On Sept. 16, the IRGC chief Gen. Ali Jaafari announced that units of Al Qods Brigade, the corps’ intelligence and terror arm, had taken up position Lebanon.

Lebanese President Gen. Michel Sleiman’s angry request for clarifications from Tehran has never been answered. Neither US nor Israel reacted to this infringement of Lebanese sovereignty, or to the placement of Iranian soldiers in areas bordering Israel.

The IRGC official’s statement Wednesday actually confirmed the charge that Iran was using Lebanese territory for operations against Israel and that the stealth unmanned aircraft was the precursor of direct military operations. In his words, “They (Israelis) must know that we possess the information we need on necessary areas in case a particular situation arises” – indicating those areas would be targeted for Iranian retaliation in the event of an Israeli attack on Tehran’s nuclear sites.

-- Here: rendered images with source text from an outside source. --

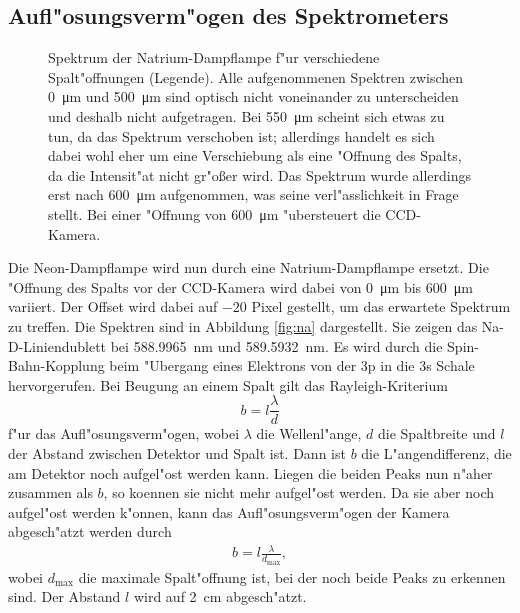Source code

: \subsection{Aufl"osungsverm"ogen des Spektrometers}
\begin{figure}[htbp]
    \centering
    
    \caption{
        Spektrum der Natrium-Dampflampe f"ur verschiedene Spalt"offnungen (Legende).
        Alle aufgenommenen Spektren zwischen \SI{0}{\micro\metre} und \SI{500}{\micro\metre} sind optisch nicht voneinander zu unterscheiden und deshalb nicht aufgetragen.
        Bei \SI{550}{\micro\metre} scheint sich etwas zu tun, da das Spektrum verschoben ist; allerdings handelt es sich dabei wohl eher um eine Verschiebung als eine "Offnung des Spalts, da die Intensit"at nicht gr"o\ss er wird.
        Das Spektrum wurde allerdings erst nach \SI{600}{\micro\metre} aufgenommen, was seine verl"asslichkeit in Frage stellt.
        Bei einer "Offnung von \SI{600}{\micro\metre} "ubersteuert die CCD-Kamera.
    }
    \label{fig:na}
\end{figure}
Die Neon-Dampflampe wird nun durch eine Natrium-Dampflampe ersetzt.
Die "Offnung des Spalts vor der CCD-Kamera wird dabei von \SI{0}{\micro\metre} bis \SI{600}{\micro\metre} variiert.
Der Offset wird dabei auf $-20$ Pixel gestellt, um das erwartete Spektrum zu treffen.
Die Spektren sind in Abbildung \vref{fig:na} dargestellt.
Sie zeigen das Na-D-Liniendublett bei \SI{588,9965}{nm} und \SI{589,5932}{nm}.
Es wird durch die Spin-Bahn-Kopplung beim "Ubergang eines Elektrons von der 3p in die 3s Schale hervorgerufen.
\cite{NaD}
Bei Beugung an einem Spalt gilt das Rayleigh-Kriterium
\begin{equation}
b = l\frac{\lambda}{d}
\end{equation}
f"ur das Aufl"osungsverm"ogen, wobei $\lambda$ die Wellenl"ange, $d$ die Spaltbreite und $l$ der Abstand zwischen Detektor und Spalt ist.
Dann ist $b$ die L"angendifferenz, die am Detektor noch aufgel"ost werden kann.
Liegen die beiden Peaks nun n"aher zusammen als $b$, so koennen sie nicht mehr aufgel"ost werden.
Da sie aber noch aufgel"ost werden k"onnen, kann das Aufl"osungsverm"ogen der Kamera abgesch"atzt werden durch
\begin{align}
b = l\frac{\lambda}{d_\text{max}},
\end{align}
wobei $d_\text{max}$ die maximale Spalt"offnung ist, bei der noch beide Peaks zu erkennen sind.
Der Abstand $l$ wird auf \SI{2}{cm} abgesch"atzt.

His comments were released just hours after French President Francois Hollande received Israeli Prime Minister Binyamin Netanyahu at the Elysée in Paris. The issue of a nuclear Iran topped their agenda.

Ahead of their meeting, Netanyahu told French reporters: “Five minutes after an attack on the Iranian nuclear program, a sense of relief would spread across the Middle East.”

Debkafile’s military and intelligence sources say that by the verbal duel, Jerusalem and Tehran are trying to find out how much the other has discovered in the wake of the drone’s expedition into Israeli airspace: Iran wants to know what Israeli cyber warfare and air force experts have learned from the downed intruder, while Israel is trying to figure out what intelligence, if any, it transmitted to the Iranian cyber warfare experts and IRGC controlling the drone operation from Hizballah security headquarters in southern Beirut.

Maj. Gen. Golan threw out a hint, when he said the Iranian aerial vehicle “could fly over Israel for a long time, which could develop into filming abilities.” In other words, the Iranians may have assembled images with the help of simulation equipment other than cameras.

The Revolutionary Guard spokesman’s comment that “we possess the information we need” fits in with the Israeli general’s remark.

Also suggested by the Iranian general’s comments, say Debkafile’s Western intelligence sources, is the suspicion in Tehran that their drone was not shot down by Israeli missiles, as officially reported, but downed intact with very minor damage by a joint operation of the Israel Air Force and cyber warfare experts. Now, Tehran is trying to reconstruct how much the Israelis learned from the equipment it carried.